[[ Task data, beginning ]]

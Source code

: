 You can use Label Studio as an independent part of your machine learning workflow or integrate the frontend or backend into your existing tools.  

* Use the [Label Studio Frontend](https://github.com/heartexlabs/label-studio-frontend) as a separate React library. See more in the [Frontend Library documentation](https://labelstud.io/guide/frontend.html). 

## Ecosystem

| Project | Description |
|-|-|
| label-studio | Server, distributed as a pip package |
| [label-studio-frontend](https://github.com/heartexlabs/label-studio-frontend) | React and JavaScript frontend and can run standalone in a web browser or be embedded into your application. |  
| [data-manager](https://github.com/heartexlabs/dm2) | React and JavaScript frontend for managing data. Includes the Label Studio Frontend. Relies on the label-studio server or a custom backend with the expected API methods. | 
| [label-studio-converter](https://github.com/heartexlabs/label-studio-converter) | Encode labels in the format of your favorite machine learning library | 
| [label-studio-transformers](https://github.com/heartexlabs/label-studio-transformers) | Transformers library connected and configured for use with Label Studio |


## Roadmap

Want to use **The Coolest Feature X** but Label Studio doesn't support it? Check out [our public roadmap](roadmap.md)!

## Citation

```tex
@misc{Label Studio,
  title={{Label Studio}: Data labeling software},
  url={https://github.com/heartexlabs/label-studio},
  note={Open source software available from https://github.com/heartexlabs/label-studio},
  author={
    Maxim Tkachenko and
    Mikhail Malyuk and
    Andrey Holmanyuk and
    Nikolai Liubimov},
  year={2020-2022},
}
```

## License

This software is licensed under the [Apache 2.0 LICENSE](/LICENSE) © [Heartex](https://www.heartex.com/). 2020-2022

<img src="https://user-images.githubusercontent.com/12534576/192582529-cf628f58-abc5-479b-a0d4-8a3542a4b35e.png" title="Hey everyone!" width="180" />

[[ Task data, end ]]

• [About this task]:
Retype the records above in full, with no differences.

• [Finished exercise]:
Source code

: You can use Label Studio as an independent part of your machine learning workflow or integrate the frontend or backend into your existing tools.  

* Use the [Label Studio Frontend](https://github.com/heartexlabs/label-studio-frontend) as a separate React library. See more in the [Frontend Library documentation](https://labelstud.io/guide/frontend.html). 

## Ecosystem

| Project | Description |
|-|-|
| label-studio | Server, distributed as a pip package |
| [label-studio-frontend](https://github.com/heartexlabs/label-studio-frontend) | React and JavaScript frontend and can run standalone in a web browser or be embedded into your application. |  
| [data-manager](https://github.com/heartexlabs/dm2) | React and JavaScript frontend for managing data. Includes the Label Studio Frontend. Relies on the label-studio server or a custom backend with the expected API methods. | 
| [label-studio-converter](https://github.com/heartexlabs/label-studio-converter) | Encode labels in the format of your favorite machine learning library | 
| [label-studio-transformers](https://github.com/heartexlabs/label-studio-transformers) | Transformers library connected and configured for use with Label Studio |


## Roadmap

Want to use **The Coolest Feature X** but Label Studio doesn't support it? Check out [our public roadmap](roadmap.md)!

## Citation

```tex
@misc{Label Studio,
  title={{Label Studio}: Data labeling software},
  url={https://github.com/heartexlabs/label-studio},
  note={Open source software available from https://github.com/heartexlabs/label-studio},
  author={
    Maxim Tkachenko and
    Mikhail Malyuk and
    Andrey Holmanyuk and
    Nikolai Liubimov},
  year={2020-2022},
}
```

## License

This software is licensed under the [Apache 2.0 LICENSE](/LICENSE) © [Heartex](https://www.heartex.com/). 2020-2022

<img src="https://user-images.githubusercontent.com/12534576/192582529-cf628f58-abc5-479b-a0d4-8a3542a4b35e.png" title="Hey everyone!" width="180" />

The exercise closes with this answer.